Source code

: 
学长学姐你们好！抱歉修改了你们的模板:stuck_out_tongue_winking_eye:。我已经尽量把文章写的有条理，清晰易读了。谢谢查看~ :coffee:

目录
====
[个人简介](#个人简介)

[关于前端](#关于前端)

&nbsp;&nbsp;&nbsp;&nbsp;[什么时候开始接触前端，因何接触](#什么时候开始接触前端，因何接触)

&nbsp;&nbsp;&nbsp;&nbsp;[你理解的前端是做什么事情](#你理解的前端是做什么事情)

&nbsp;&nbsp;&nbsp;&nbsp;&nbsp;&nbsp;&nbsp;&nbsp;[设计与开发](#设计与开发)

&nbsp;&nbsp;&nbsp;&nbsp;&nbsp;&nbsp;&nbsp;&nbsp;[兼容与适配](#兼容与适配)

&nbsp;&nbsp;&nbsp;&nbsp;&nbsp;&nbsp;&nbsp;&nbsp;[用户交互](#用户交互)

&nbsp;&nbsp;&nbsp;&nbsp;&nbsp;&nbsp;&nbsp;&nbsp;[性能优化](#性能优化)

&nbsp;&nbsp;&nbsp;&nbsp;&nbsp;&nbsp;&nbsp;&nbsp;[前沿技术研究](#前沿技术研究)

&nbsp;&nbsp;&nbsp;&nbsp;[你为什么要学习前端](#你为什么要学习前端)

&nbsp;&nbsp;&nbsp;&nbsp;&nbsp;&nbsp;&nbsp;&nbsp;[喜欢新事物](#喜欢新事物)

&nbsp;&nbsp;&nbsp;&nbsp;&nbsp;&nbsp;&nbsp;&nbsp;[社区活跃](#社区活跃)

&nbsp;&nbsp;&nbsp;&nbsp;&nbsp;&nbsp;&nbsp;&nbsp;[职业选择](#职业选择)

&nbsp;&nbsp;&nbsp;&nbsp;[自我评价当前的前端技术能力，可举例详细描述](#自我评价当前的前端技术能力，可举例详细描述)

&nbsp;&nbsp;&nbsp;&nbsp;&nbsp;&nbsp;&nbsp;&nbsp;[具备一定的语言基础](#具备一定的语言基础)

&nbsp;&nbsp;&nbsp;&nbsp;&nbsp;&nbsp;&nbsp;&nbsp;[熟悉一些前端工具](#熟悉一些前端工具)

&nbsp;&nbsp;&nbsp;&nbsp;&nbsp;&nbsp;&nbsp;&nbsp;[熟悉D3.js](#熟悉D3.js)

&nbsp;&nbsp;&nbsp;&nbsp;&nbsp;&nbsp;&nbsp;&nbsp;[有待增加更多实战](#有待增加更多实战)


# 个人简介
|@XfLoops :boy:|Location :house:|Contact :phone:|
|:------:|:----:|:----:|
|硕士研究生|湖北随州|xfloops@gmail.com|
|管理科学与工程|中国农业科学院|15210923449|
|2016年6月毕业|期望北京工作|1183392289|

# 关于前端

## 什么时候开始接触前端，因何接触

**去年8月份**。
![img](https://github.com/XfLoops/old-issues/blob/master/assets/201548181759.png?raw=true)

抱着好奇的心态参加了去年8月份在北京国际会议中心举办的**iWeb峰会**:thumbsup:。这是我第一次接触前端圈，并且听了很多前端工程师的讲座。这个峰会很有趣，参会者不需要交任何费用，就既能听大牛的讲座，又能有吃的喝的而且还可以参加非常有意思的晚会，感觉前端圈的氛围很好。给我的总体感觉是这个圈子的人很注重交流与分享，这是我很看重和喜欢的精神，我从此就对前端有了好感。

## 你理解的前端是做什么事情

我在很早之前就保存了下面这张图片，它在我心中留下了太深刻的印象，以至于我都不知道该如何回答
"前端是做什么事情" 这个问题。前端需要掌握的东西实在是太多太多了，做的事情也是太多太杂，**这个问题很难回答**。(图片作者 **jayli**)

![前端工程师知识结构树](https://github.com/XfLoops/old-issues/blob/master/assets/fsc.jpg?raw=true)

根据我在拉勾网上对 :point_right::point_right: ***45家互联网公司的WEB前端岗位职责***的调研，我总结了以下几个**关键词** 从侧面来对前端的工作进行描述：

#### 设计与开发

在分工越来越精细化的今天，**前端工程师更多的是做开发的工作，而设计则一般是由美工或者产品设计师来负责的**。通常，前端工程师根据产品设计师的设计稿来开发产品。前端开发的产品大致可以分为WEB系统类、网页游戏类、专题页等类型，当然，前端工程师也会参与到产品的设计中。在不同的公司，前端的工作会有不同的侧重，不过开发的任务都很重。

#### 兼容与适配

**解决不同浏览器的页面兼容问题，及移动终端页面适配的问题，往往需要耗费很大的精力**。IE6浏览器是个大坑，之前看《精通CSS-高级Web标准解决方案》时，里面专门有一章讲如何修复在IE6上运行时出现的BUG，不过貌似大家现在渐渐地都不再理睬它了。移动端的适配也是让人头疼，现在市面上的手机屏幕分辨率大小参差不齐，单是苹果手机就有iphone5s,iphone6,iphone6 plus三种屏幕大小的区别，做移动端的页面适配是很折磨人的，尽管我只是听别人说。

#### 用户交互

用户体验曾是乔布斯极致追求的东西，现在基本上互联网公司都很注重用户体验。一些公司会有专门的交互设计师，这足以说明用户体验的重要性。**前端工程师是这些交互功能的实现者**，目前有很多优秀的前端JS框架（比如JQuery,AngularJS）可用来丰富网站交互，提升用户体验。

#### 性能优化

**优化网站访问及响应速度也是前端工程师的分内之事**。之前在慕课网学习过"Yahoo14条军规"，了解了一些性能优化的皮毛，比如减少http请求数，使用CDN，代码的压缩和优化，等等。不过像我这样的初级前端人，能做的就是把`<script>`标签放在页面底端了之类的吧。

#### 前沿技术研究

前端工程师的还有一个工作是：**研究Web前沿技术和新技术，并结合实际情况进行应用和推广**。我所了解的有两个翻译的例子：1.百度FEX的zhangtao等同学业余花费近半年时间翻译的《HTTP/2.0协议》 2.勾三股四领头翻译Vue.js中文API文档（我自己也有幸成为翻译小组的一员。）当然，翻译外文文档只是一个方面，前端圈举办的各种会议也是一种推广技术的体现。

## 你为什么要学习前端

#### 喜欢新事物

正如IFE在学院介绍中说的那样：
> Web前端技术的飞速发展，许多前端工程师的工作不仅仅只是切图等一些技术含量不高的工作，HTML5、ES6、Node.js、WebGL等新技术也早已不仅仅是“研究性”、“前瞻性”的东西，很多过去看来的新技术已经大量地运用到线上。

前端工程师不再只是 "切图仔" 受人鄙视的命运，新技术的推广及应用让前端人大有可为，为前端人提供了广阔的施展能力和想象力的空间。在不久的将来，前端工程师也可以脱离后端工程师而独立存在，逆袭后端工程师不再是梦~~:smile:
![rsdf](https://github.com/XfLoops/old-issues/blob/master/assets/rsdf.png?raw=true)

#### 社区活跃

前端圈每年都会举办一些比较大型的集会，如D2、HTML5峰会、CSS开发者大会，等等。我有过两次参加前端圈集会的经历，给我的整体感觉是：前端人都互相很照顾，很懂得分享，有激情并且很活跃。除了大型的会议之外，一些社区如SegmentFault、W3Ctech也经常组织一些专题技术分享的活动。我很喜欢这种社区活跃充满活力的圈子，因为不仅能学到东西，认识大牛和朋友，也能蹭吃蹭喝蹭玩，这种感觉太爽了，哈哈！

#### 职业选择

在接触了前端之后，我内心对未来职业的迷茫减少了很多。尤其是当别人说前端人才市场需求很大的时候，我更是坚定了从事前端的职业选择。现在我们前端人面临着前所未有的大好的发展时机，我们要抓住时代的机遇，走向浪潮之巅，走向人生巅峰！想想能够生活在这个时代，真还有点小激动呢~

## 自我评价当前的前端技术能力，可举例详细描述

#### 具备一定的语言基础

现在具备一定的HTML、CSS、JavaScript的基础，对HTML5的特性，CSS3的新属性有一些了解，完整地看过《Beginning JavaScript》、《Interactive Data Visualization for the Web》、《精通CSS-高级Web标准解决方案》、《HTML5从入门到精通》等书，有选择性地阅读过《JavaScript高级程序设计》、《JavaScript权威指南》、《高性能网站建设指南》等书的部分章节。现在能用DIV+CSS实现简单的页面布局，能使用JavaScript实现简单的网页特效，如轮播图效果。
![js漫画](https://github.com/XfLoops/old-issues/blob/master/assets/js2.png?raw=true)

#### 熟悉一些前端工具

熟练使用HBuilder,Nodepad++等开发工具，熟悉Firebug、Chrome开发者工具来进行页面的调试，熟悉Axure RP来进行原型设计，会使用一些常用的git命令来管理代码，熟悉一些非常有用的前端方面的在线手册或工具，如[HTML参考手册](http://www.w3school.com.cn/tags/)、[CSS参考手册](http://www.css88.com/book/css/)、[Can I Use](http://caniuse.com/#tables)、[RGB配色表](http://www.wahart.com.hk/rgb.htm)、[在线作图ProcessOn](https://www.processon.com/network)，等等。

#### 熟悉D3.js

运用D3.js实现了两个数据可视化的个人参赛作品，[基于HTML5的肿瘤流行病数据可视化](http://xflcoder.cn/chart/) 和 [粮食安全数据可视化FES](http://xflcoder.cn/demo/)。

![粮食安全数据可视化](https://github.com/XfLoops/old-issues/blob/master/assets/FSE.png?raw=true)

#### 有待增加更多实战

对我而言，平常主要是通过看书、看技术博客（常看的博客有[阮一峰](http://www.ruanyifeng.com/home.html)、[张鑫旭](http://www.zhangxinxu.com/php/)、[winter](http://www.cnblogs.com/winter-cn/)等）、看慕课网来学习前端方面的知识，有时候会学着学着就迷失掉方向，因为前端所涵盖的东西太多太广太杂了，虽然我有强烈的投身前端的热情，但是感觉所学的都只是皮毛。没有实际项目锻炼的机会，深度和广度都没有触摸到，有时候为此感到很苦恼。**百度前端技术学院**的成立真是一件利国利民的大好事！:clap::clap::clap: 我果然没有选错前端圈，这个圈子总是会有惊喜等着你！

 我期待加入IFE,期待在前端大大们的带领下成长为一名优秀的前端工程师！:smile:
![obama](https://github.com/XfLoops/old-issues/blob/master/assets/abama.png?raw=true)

▸ **Exercise requirements**: Scan the listing above. Gather each line that contains the word "blob".

▸ **Response**:
![img](https://github.com/XfLoops/old-issues/blob/master/assets/201548181759.png?raw=true)
![前端工程师知识结构树](https://github.com/XfLoops/old-issues/blob/master/assets/fsc.jpg?raw=true)
![rsdf](https://github.com/XfLoops/old-issues/blob/master/assets/rsdf.png?raw=true)
![js漫画](https://github.com/XfLoops/old-issues/blob/master/assets/js2.png?raw=true)
![粮食安全数据可视化](https://github.com/XfLoops/old-issues/blob/master/assets/FSE.png?raw=true)
![obama](https://github.com/XfLoops/old-issues/blob/master/assets/abama.png?raw=true)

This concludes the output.